Problem to work on | From the first line to the last, write out the records exactly, leaving the pictures behind.

Saved entries
********

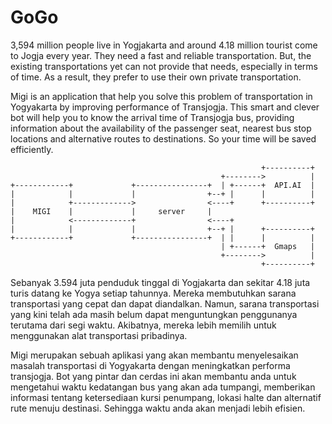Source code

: # GoGo

3,594 million people live in Yogjakarta and around 4.18 million  tourist come to Jogja every year. They need a fast and reliable transportation. But, the existing transportations yet can not provide that needs, especially in terms of time. As a result, they prefer to use their own private transportation.

Migi is an application that help you solve this problem of transportation in Yogyakarta by improving performance of Transjogja. This smart and clever bot will help you to know the arrival time of Transjogja bus, providing information about the availability of the passenger seat, nearest bus stop locations and alternative routes to destinations. So your time will be saved efficiently.
```
                                                        +----------+
                                               +-------->          |
+------------+             +----------------+  | +------+  API.AI  |
|            |             |                +--+ |      |          |
|            +------------->                <----+      +----------+
|    MIGI    |             |     server     |
|            <-------------+                <----+
|            |             |                +--+ |      +----------+
+------------+             +----------------+  | |      |          |
                                               | +------+  Gmaps   |
                                               +-------->          |
                                                        +----------+

```
Sebanyak 3.594 juta penduduk tinggal di Yogjakarta dan sekitar 4.18 juta turis datang ke Yogya setiap tahunnya. Mereka membutuhkan sarana transportasi yang cepat dan dapat diandalkan. Namun, sarana transportasi yang kini telah ada masih belum dapat menguntungkan penggunanya terutama dari segi waktu. Akibatnya, mereka lebih memilih untuk menggunakan alat transportasi pribadinya.

Migi merupakan sebuah aplikasi yang akan membantu menyelesaikan masalah transportasi di Yogyakarta dengan meningkatkan performa transjogja. Bot yang pintar dan cerdas ini akan membantu anda untuk mengetahui waktu kedatangan bus yang akan ada tumpangi, memberikan informasi tentang ketersediaan kursi penumpang, lokasi halte dan alternatif rute menuju destinasi. Sehingga waktu anda akan menjadi lebih efisien.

********

Answer space |
Source code

: # GoGo

3,594 million people live in Yogjakarta and around 4.18 million  tourist come to Jogja every year. They need a fast and reliable transportation. But, the existing transportations yet can not provide that needs, especially in terms of time. As a result, they prefer to use their own private transportation.

Migi is an application that help you solve this problem of transportation in Yogyakarta by improving performance of Transjogja. This smart and clever bot will help you to know the arrival time of Transjogja bus, providing information about the availability of the passenger seat, nearest bus stop locations and alternative routes to destinations. So your time will be saved efficiently.
```
                                                        +----------+
                                               +-------->          |
+------------+             +----------------+  | +------+  API.AI  |
|            |             |                +--+ |      |          |
|            +------------->                <----+      +----------+
|    MIGI    |             |     server     |
|            <-------------+                <----+
|            |             |                +--+ |      +----------+
+------------+             +----------------+  | |      |          |
                                               | +------+  Gmaps   |
                                               +-------->          |
                                                        +----------+

```
Sebanyak 3.594 juta penduduk tinggal di Yogjakarta dan sekitar 4.18 juta turis datang ke Yogya setiap tahunnya. Mereka membutuhkan sarana transportasi yang cepat dan dapat diandalkan. Namun, sarana transportasi yang kini telah ada masih belum dapat menguntungkan penggunanya terutama dari segi waktu. Akibatnya, mereka lebih memilih untuk menggunakan alat transportasi pribadinya.

Migi merupakan sebuah aplikasi yang akan membantu menyelesaikan masalah transportasi di Yogyakarta dengan meningkatkan performa transjogja. Bot yang pintar dan cerdas ini akan membantu anda untuk mengetahui waktu kedatangan bus yang akan ada tumpangi, memberikan informasi tentang ketersediaan kursi penumpang, lokasi halte dan alternatif rute menuju destinasi. Sehingga waktu anda akan menjadi lebih efisien.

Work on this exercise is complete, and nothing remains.